In fitting a suit off the rack, it is important that we don't err too far from classic drop 6 proportions - an off the rack suit that may have a 6 inch drop in the jacket paired with a trouser 10 inches smaller will give the impression of a scrawny lower half and an upper body ready to tumble over due to it's visual weight. Likewise a jacket worn with trousers 2 inches smaller than the chest will make a leg so full, and a seat so prodigious that the vents would never close and the jacket look dwarfed in proportion.

Although a wise man once told me that a well fitted suit is all about the superstructure, most men still seem to over-compensate for their self perceived flaws or virtues. Often we find shorter customers cutting their jacket hems to bum freezer length, making the proportions and button position on the jacket all wrong and the line of the suit stunted and erratic. Likewise the very slim customer will often try to squeeze into the smallest available suit, remembering their previous frustrations at suits far too big. But a small man in an overly tight suit often looks effete, and even smaller as a consequence.

So the moral of the story is; Fit will always be fit is fit. Too big isn't correct fit, nor is too small, too long or too short. We see the range from 5 to 7 inches in drop as correct, and following these proportions will keep you looking good. Keeping your actual figure there is not quite as easy though, as I am increasingly starting to realise.....


  1. A good post!
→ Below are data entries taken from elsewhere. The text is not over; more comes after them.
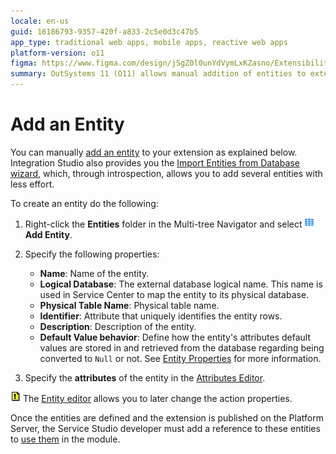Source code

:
```yaml
---
locale: en-us
guid: 16186793-9357-420f-a833-2c5e0d3c47b5
app_type: traditional web apps, mobile apps, reactive web apps
platform-version: o11
figma: https://www.figma.com/design/jSgZ0l0unYdVymLxKZasno/Extensibility-and-Integration?node-id=3739-245&t=KH2Hic1Sntl2FDe9-1
summary: OutSystems 11 (O11) allows manual addition of entities to extensions and offers a wizard for importing multiple entities from a database.
---
```

# Add an Entity

You can manually [add an entity](<entity-define.md>) to your extension as explained below. Integration Studio also provides you the [Import Entities from Database wizard](<entity-import-from-database.md>), which, through introspection, allows you to add several entities with less effort.  

To create an entity do the following:

1. Right-click the **Entities** folder in the Multi-tree Navigator and select ![Icon representing the action to add an entity in the Multi-tree Navigator](images/entity.png "Add Entity Icon") **Add Entity**.

1. Specify the following properties:

    * **Name**: Name of the entity.
    * **Logical Database**: The external database logical name. This name is used in Service Center to map the entity to its physical database.
    * **Physical Table Name**: Physical table name.
    * **Identifier**: Attribute that uniquely identifies the entity rows.
    * **Description**: Description of the entity.
    * **Default Value behavior**: Define how the entity's attributes default values are stored in and retrieved from the database regarding being converted to `Null` or not. See [Entity Properties](<../../../ref/integration-studio/element-property/entity.md>) for more information.

1. Specify the **attributes** of the entity in the [Attributes Editor](<../../../ref/integration-studio/editor/attributes.md>).

![Icon indicating a tip about using the Entity editor in Integration Studio](images/tip.png "Tip Information Icon") The [Entity editor](<../../../ref/integration-studio/editor/entity.md>) allows you to later change the action properties.

Once the entities are defined and the extension is published on the Platform Server, the Service Studio developer must add a reference to these entities to [use them](<../extension-life-cycle/extension-use.md>) in the module.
As has sometimes been said, "fit" is almost everything - far better to have a suit that fits well than a suit made from a Super 150s cloth; far better to have a fused suit that fits well than a fully-canvassed suit that is ill-fitting; and far better to have a suit that suits as opposed to one that doesn't but that is fully handmade. A well-fitting suit will make you look far better than any of those other details, in my opinion - although of course, the rest of the outfit is important, too!